> [EXERCISE GOAL]:
Go through the entries below and copy each line that holds the word "node".

(Saved data entries)
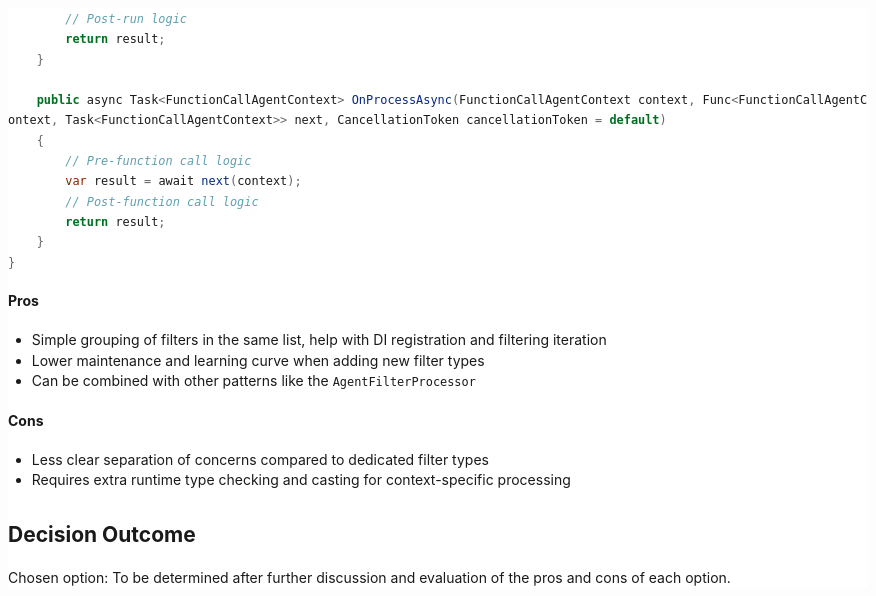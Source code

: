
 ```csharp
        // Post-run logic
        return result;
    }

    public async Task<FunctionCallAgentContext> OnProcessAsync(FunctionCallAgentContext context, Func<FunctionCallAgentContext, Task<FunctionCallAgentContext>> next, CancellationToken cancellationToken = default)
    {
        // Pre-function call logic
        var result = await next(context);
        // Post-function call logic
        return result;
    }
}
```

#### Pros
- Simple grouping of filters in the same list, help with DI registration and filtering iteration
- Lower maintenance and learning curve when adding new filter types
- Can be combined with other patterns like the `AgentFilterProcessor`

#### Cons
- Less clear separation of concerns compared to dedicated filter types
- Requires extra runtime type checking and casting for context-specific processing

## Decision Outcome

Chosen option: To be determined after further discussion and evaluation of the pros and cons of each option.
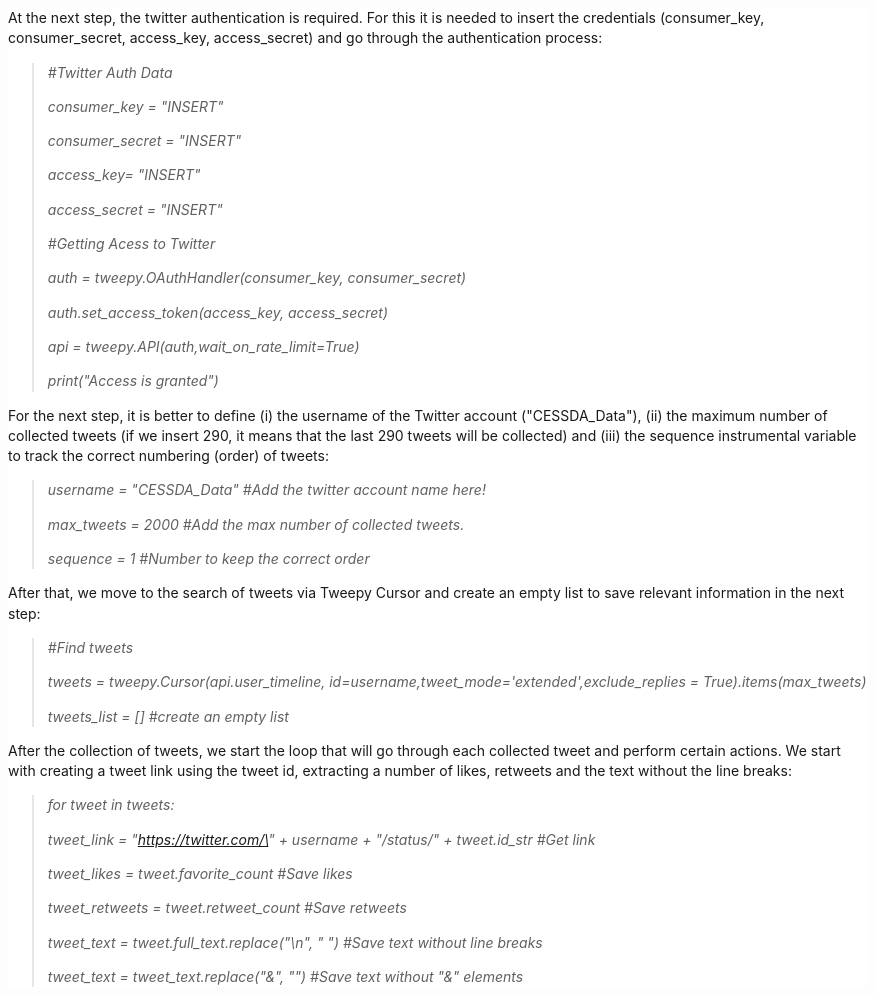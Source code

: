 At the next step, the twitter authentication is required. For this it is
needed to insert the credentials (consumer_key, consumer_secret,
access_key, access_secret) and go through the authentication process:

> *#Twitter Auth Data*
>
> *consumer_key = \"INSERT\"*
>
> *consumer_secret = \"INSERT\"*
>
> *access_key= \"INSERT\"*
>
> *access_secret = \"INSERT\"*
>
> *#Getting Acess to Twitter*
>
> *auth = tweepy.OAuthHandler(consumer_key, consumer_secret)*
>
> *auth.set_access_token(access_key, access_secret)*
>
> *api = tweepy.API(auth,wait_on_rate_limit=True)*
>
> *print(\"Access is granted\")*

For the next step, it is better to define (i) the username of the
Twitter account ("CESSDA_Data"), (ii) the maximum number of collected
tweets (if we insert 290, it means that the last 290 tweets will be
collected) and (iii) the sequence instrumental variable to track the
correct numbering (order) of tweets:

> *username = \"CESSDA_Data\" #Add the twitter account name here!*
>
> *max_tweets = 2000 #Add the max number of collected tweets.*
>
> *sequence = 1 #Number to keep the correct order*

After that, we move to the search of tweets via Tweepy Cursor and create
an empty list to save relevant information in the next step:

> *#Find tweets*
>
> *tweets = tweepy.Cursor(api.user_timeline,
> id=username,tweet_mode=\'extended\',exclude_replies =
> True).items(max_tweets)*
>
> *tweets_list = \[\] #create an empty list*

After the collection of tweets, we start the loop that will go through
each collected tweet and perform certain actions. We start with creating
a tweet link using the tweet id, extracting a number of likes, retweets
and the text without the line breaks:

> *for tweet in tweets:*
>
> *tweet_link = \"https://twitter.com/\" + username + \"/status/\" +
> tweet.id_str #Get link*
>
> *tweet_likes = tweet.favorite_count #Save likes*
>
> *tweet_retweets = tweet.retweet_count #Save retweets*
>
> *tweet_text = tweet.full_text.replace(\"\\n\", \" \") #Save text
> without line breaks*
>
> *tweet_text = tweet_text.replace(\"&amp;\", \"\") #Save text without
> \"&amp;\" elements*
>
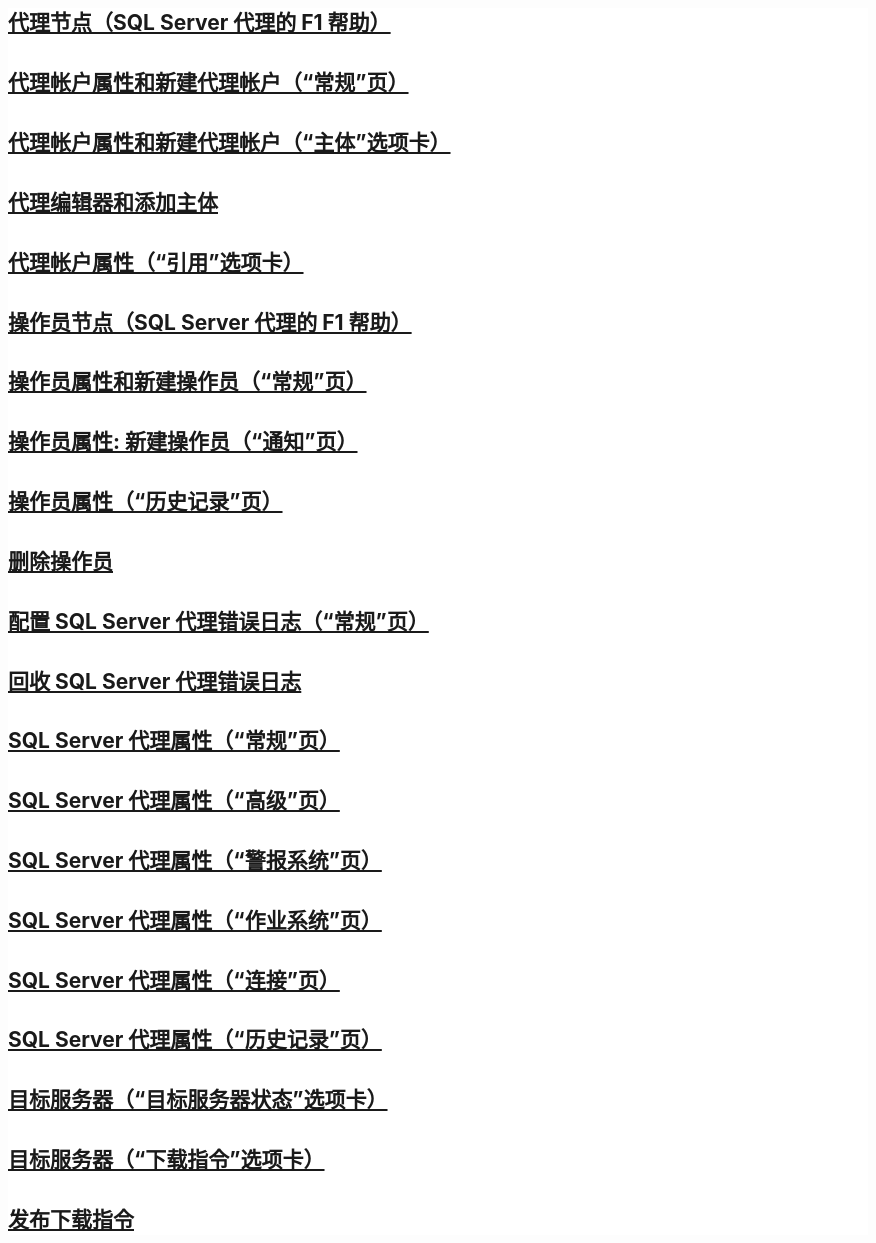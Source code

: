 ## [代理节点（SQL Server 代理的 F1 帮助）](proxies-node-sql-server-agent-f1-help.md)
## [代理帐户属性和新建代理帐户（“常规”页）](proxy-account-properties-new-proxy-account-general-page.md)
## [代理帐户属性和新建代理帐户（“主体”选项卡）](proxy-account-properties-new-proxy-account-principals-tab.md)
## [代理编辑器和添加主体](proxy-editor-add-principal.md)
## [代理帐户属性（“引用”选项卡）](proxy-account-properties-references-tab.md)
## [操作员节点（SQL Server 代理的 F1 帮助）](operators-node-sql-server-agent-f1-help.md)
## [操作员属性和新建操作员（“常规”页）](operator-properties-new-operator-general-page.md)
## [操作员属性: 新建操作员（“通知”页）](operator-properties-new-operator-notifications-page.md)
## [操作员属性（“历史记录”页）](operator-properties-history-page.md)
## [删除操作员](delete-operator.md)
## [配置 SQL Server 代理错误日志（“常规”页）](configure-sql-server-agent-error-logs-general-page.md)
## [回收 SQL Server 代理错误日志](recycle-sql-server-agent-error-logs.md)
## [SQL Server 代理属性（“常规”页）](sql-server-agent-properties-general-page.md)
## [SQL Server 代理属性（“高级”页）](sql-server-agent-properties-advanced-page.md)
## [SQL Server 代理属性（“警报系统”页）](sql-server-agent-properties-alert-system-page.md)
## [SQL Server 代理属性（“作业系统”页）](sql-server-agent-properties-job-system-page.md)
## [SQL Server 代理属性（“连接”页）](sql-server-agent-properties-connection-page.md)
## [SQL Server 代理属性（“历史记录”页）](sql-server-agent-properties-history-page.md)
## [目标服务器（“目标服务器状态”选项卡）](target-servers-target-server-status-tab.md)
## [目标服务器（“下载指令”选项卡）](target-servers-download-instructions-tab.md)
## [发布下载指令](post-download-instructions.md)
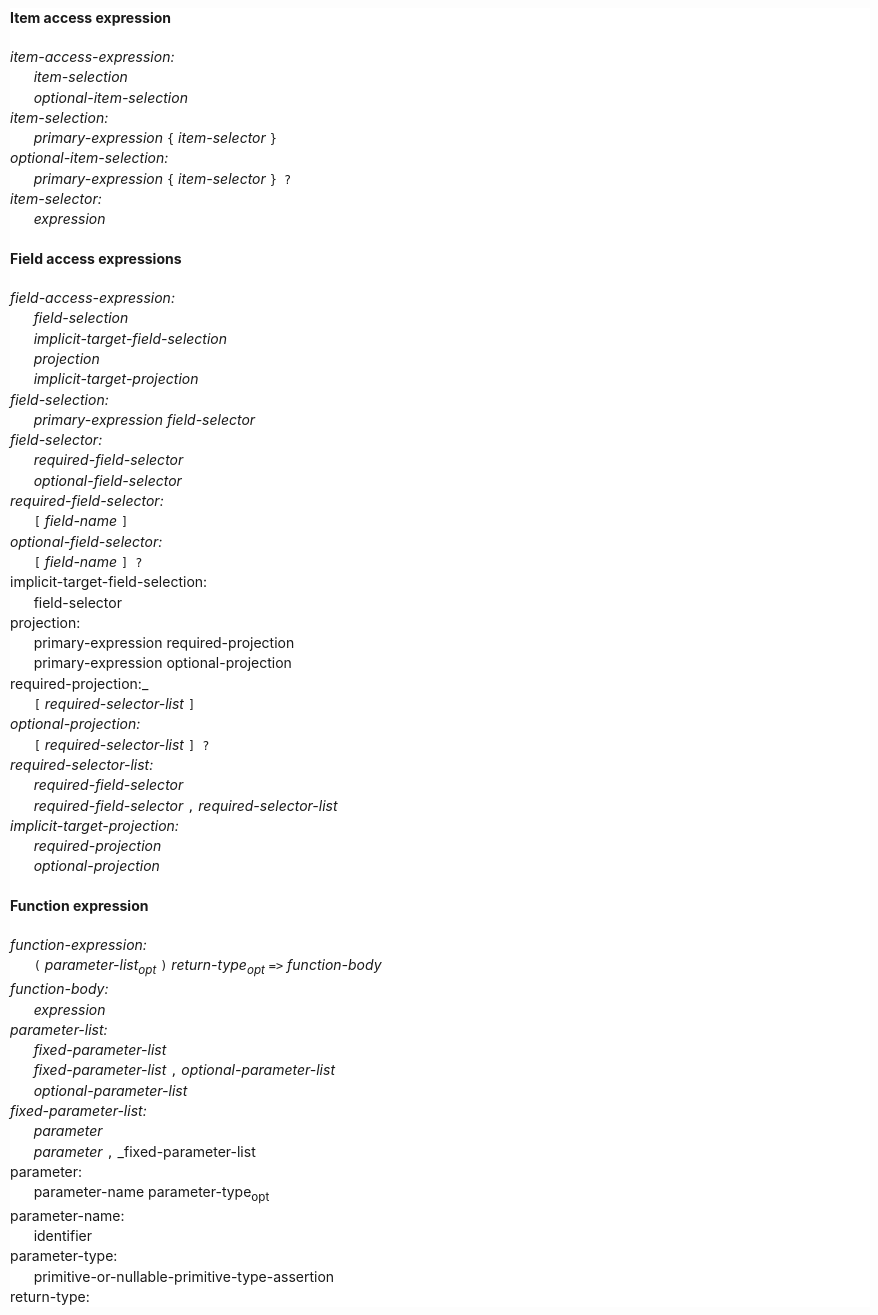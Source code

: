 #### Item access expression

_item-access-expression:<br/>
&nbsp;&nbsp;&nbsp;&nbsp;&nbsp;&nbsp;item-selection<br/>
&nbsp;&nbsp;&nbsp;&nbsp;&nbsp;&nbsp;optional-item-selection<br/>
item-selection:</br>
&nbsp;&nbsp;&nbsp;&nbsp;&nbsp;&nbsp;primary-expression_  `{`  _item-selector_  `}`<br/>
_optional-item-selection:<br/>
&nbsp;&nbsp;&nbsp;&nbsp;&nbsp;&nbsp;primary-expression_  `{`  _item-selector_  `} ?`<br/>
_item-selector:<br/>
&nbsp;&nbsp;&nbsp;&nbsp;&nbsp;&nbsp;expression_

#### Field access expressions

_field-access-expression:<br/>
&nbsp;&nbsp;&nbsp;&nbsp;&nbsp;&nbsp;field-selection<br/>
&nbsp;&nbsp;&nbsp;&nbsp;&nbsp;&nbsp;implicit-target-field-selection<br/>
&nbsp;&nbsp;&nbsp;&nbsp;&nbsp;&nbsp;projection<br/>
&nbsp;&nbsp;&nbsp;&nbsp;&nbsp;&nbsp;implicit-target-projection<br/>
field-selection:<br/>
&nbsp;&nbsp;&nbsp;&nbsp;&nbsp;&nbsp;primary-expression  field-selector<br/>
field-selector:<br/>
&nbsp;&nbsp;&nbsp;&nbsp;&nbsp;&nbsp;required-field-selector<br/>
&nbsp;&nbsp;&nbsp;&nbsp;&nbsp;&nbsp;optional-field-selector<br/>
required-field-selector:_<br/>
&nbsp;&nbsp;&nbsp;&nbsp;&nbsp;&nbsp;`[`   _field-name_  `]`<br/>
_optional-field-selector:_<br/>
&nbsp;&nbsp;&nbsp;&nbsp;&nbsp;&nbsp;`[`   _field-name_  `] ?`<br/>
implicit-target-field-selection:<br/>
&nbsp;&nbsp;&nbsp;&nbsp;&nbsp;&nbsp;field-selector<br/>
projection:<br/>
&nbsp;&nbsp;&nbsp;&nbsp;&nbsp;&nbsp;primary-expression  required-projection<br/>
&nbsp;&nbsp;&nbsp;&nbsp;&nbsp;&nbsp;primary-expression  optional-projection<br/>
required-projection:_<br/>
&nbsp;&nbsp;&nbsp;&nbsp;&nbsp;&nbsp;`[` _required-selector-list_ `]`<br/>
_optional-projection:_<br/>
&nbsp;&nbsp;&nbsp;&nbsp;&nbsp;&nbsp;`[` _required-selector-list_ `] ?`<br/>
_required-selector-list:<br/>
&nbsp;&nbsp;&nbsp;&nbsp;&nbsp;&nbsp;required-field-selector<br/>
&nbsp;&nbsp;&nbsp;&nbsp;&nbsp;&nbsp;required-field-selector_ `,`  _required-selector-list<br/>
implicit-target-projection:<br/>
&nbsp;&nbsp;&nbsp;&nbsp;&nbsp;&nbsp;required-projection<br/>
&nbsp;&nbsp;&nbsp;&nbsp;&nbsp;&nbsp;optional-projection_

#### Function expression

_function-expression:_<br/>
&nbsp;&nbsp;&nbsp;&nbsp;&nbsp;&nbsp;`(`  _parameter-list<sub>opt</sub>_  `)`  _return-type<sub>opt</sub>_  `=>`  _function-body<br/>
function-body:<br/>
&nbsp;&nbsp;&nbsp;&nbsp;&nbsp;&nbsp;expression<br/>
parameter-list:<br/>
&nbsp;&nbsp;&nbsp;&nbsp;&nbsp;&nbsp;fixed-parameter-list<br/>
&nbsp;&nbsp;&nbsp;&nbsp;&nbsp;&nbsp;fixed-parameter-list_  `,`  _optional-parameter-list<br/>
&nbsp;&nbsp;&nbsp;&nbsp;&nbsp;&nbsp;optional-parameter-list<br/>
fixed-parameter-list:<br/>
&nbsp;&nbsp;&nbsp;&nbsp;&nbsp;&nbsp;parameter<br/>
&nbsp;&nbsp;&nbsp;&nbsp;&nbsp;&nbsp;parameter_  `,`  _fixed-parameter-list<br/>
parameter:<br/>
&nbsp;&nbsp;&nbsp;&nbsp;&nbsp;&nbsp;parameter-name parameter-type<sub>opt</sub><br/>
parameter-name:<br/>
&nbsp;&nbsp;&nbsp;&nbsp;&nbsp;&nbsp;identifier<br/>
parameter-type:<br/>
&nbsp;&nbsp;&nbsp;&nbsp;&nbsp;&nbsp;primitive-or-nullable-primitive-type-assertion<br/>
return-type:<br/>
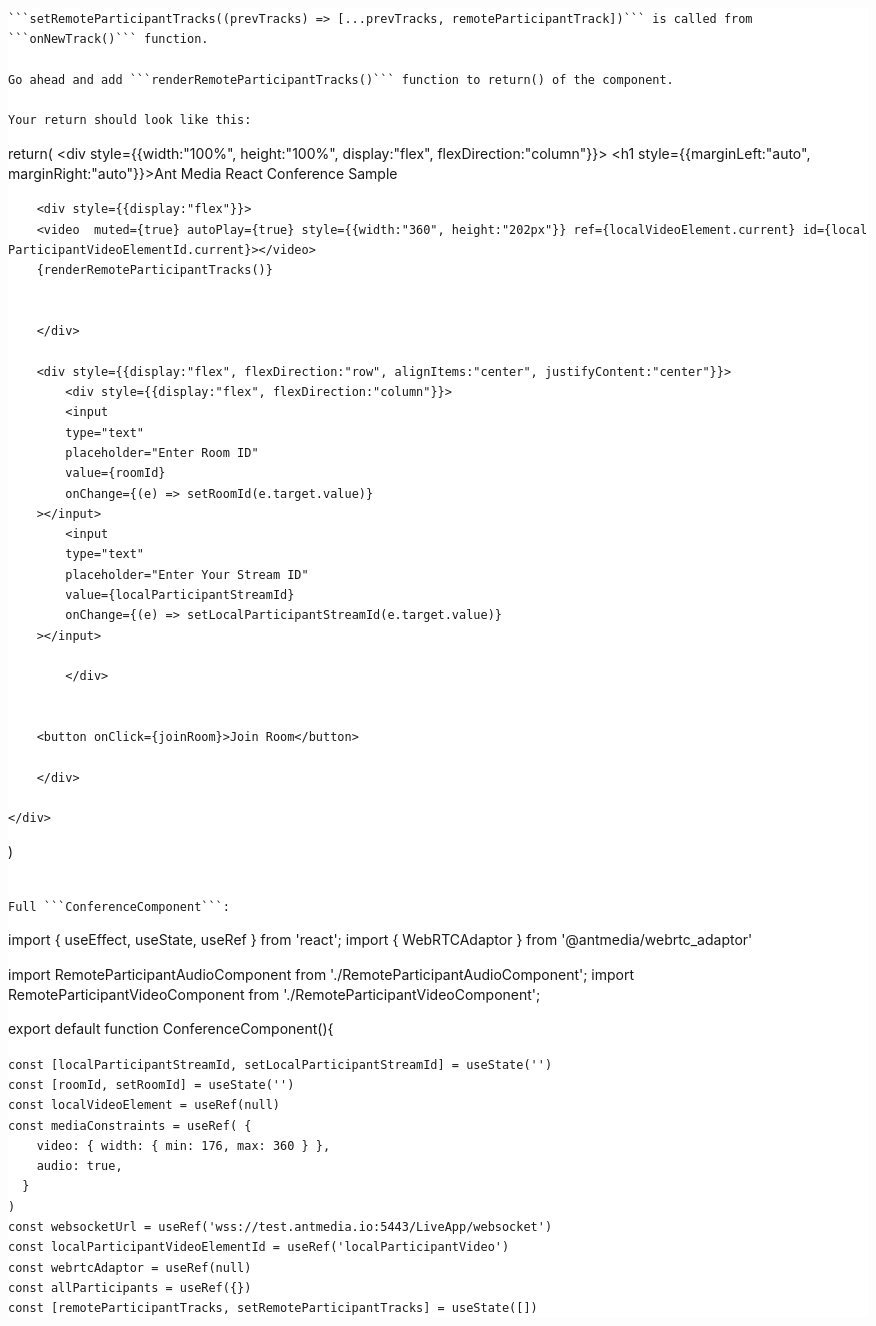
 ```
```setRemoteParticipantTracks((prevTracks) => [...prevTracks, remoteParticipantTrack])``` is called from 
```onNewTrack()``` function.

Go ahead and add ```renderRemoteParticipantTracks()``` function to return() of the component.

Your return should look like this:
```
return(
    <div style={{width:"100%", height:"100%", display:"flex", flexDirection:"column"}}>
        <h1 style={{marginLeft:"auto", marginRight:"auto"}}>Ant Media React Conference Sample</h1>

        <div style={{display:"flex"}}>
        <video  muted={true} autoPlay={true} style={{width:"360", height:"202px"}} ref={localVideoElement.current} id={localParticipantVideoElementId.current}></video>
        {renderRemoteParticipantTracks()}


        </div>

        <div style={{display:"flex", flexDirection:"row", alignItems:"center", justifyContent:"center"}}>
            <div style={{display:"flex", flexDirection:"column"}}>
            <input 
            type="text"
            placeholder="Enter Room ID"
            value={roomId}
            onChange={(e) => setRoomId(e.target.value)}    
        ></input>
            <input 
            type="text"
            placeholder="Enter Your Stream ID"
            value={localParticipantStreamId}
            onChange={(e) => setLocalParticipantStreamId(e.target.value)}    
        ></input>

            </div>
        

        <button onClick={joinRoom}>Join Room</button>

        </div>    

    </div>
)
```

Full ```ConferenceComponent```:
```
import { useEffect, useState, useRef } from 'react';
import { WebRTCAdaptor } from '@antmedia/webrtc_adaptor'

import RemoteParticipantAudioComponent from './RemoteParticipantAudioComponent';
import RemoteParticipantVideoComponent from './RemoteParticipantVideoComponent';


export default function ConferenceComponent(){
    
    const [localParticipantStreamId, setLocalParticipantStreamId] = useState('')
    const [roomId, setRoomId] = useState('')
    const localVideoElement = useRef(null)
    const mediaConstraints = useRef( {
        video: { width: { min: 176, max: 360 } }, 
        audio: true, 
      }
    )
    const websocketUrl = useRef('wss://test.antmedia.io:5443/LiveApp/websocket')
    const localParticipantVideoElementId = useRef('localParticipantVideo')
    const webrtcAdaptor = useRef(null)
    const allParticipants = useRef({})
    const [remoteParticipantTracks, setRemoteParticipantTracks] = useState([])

> [SOLUTION TO THIS EXERCISE]:
: ## [代理节点（SQL Server 代理的 F1 帮助）](proxies-node-sql-server-agent-f1-help.md)
## [操作员节点（SQL Server 代理的 F1 帮助）](operators-node-sql-server-agent-f1-help.md)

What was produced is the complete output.